:: Task ::
All that is needed is the number of lines in the records that contain the word "Prolog", stated without anything else.
*** Opening Supplied entries ***
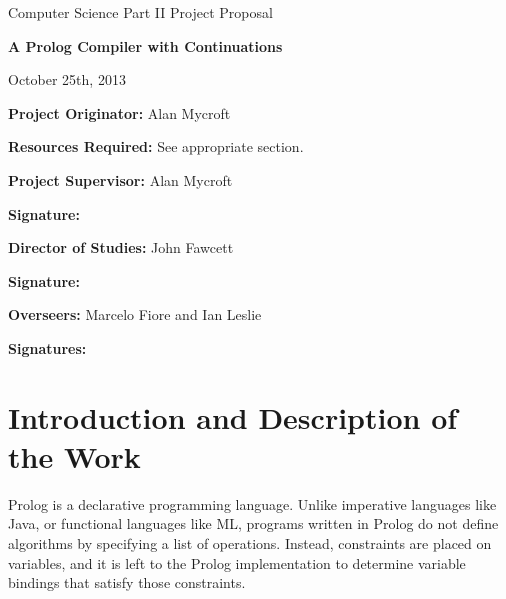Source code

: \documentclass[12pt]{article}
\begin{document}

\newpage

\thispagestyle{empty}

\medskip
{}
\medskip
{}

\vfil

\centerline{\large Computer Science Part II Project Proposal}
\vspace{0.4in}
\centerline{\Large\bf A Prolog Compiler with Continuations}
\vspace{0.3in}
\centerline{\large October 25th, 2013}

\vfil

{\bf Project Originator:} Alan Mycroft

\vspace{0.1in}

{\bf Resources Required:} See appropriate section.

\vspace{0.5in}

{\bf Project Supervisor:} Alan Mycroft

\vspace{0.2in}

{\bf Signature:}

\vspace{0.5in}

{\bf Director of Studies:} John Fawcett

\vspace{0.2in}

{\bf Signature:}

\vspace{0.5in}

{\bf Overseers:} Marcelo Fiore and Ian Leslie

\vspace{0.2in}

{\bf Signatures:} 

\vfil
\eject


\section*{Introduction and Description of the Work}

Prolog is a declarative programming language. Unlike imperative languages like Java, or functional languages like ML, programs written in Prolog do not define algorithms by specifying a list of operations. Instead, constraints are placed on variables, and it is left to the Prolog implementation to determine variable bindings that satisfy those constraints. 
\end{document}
*** Closing Supplied entries ***
:: Reply to the task ::
2